▸ WHAT IS BEING ASKED
From the entries, copy out every line in which the word "newcommand" is found.

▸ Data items
——

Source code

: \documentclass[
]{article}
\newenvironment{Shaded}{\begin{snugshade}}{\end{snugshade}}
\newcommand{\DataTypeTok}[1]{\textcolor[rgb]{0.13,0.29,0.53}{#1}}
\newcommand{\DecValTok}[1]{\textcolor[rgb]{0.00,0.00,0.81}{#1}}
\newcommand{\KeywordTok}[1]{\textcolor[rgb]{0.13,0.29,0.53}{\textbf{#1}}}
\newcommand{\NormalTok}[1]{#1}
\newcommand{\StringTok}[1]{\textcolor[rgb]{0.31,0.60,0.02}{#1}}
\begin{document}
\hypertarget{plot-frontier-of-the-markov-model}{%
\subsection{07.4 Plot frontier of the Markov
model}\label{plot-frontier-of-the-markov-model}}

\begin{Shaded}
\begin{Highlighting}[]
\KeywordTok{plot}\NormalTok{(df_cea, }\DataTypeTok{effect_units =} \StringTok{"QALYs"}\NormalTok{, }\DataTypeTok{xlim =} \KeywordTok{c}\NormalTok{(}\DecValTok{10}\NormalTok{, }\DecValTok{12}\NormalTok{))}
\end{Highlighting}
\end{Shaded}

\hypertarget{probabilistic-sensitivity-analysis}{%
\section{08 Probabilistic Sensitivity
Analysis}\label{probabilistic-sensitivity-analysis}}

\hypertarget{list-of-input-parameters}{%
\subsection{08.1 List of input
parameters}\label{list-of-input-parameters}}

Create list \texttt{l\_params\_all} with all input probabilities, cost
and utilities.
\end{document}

——

▸ RESULT OF THE TASK
\newcommand{\DataTypeTok}[1]{\textcolor[rgb]{0.13,0.29,0.53}{#1}}
\newcommand{\DecValTok}[1]{\textcolor[rgb]{0.00,0.00,0.81}{#1}}
\newcommand{\KeywordTok}[1]{\textcolor[rgb]{0.13,0.29,0.53}{\textbf{#1}}}
\newcommand{\NormalTok}[1]{#1}
\newcommand{\StringTok}[1]{\textcolor[rgb]{0.31,0.60,0.02}{#1}}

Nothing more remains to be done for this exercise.